Dem Auszubildenden dürfen keine Kosten auferlegt werden, die dem Ausbildenden bei der Ausbildung entstehen (Senat 25. April 1984 - 5 AZR 386/83 - BAGE 45, 349, 353; 29. Juni 1988 - 5 AZR 450/87 - EzB BBiG § 5 Nr. 25; 21. September 1995 - 5 AZR 994/94 - BAGE 81, 62, 66 f.). Darunter fallen alle im Rahmen der Berufsausbildung notwendigen Kosten. Hierzu gehören auch Kosten außerbetrieblicher Lehrgänge, soweit sie in den Ausbildungsgang integriert sind (Senat 29. Juni 1988 - 5 AZR 450/87 - aaO). Hingegen fallen bei einer dualen Ausbildung die im Zusammenhang mit dem Besuch der Berufsschule anfallenden Kosten nicht unter § 5 Abs. 2 BBiG. So hat der Ausbildende weder die Kosten für die Lehrmittel, die ausschließlich im schulischen Bereich gebraucht werden, noch die Fahrtkosten zur Berufsschule zu tragen.
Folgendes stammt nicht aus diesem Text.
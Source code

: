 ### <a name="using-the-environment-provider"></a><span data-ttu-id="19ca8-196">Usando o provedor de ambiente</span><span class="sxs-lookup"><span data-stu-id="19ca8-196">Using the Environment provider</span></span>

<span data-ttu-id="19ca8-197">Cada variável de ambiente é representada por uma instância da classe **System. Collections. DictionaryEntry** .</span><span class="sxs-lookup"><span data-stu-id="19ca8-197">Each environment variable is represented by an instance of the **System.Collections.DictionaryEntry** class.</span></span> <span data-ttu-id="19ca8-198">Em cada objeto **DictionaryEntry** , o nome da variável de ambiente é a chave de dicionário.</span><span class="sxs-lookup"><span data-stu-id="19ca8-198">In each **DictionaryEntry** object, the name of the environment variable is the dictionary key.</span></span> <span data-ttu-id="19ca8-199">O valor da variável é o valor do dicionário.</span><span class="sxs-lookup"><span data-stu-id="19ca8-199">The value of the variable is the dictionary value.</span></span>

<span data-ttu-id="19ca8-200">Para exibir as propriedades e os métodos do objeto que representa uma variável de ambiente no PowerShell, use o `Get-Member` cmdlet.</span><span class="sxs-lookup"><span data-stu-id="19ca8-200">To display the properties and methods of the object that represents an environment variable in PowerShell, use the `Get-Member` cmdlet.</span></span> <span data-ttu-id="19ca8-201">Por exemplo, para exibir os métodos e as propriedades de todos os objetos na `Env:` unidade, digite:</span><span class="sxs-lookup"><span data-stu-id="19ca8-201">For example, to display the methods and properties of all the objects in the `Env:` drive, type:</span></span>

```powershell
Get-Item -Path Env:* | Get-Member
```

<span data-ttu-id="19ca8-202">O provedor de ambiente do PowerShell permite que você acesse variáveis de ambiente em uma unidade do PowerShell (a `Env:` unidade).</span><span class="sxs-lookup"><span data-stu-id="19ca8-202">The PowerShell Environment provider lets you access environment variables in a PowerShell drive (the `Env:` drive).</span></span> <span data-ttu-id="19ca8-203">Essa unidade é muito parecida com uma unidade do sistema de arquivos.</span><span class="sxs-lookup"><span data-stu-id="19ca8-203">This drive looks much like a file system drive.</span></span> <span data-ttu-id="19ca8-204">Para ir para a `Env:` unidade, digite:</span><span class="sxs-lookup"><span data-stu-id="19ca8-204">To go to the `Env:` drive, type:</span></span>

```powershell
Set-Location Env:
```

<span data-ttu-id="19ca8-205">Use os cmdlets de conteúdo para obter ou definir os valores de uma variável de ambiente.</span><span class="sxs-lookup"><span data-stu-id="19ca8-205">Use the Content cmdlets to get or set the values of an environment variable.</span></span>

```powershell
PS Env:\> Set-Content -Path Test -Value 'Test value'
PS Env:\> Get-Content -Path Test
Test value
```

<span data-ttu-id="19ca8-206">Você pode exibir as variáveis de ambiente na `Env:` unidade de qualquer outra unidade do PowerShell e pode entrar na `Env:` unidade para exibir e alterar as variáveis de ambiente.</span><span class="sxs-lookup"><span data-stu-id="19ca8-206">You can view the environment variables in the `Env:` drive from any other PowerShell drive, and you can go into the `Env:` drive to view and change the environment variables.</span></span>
Die Kosten der Hessischen Berufsakademie sind keine Kosten der betrieblichen Berufsausbildung, sondern sind - wenn überhaupt das BBiG auf eine solche Berufsakademieausbildung anwendbar ist - dem "schulischen" Bereich im Rahmen einer dualen Ausbildung vergleichbar. Die Studienphasen an der Berufsakademie gehören nicht zu der von der Klägerin geschuldeten betrieblichen Ausbildung.
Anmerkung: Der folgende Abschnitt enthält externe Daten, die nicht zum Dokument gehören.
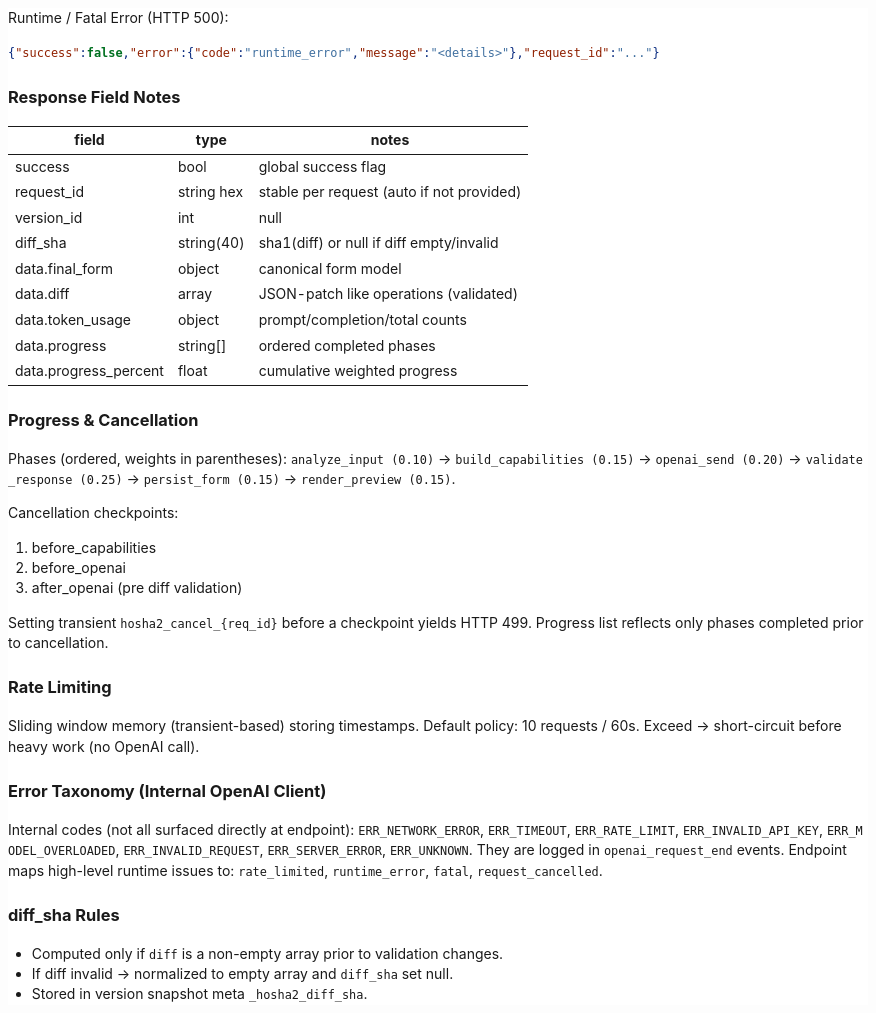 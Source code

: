 Runtime / Fatal Error (HTTP 500):
```json
{"success":false,"error":{"code":"runtime_error","message":"<details>"},"request_id":"..."}
```

### Response Field Notes
| field | type | notes |
|-------|------|-------|
| success | bool | global success flag |
| request_id | string hex | stable per request (auto if not provided) |
| version_id | int|null | snapshot ID or null when persistence disabled |
| diff_sha | string(40)| sha1(diff) or null if diff empty/invalid |
| data.final_form | object | canonical form model |
| data.diff | array | JSON-patch like operations (validated) |
| data.token_usage | object | prompt/completion/total counts |
| data.progress | string[] | ordered completed phases |
| data.progress_percent | float | cumulative weighted progress |

### Progress & Cancellation
Phases (ordered, weights in parentheses):
`analyze_input (0.10)` → `build_capabilities (0.15)` → `openai_send (0.20)` → `validate_response (0.25)` → `persist_form (0.15)` → `render_preview (0.15)`.

Cancellation checkpoints:
1. before_capabilities
2. before_openai
3. after_openai (pre diff validation)

Setting transient `hosha2_cancel_{req_id}` before a checkpoint yields HTTP 499. Progress list reflects only phases completed prior to cancellation.

### Rate Limiting
Sliding window memory (transient-based) storing timestamps. Default policy: 10 requests / 60s. Exceed → short-circuit before heavy work (no OpenAI call).

### Error Taxonomy (Internal OpenAI Client)
Internal codes (not all surfaced directly at endpoint):
`ERR_NETWORK_ERROR`, `ERR_TIMEOUT`, `ERR_RATE_LIMIT`, `ERR_INVALID_API_KEY`, `ERR_MODEL_OVERLOADED`, `ERR_INVALID_REQUEST`, `ERR_SERVER_ERROR`, `ERR_UNKNOWN`.
They are logged in `openai_request_end` events. Endpoint maps high-level runtime issues to: `rate_limited`, `runtime_error`, `fatal`, `request_cancelled`.

### diff_sha Rules
- Computed only if `diff` is a non-empty array prior to validation changes.
- If diff invalid → normalized to empty array and `diff_sha` set null.
- Stored in version snapshot meta `_hosha2_diff_sha`.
Die anfallenden Studiengebühren der Hessischen Berufsakademie hat dementsprechend der Akademiestudent zu tragen. Beide Parteien sind deshalb mit Recht davon ausgegangen, daß die Klägerin die an sich von der Beklagten zu tragenden Studiengebühren übernommen hat.

II. Die Voraussetzungen des vertraglichen Erstattungsanspruchs liegen vor, denn die Beklagte hat im Anschluß an ihre Ausbildung keine Arbeitsleistungen für die Klägerin erbracht.

III. Der Zinsanspruch ergibt sich aus § 284 Abs. 2 Satz 1, § 288 BGB. Die Beklagte kam ohne Mahnung zwei Wochen nach Fälligkeit in Verzug.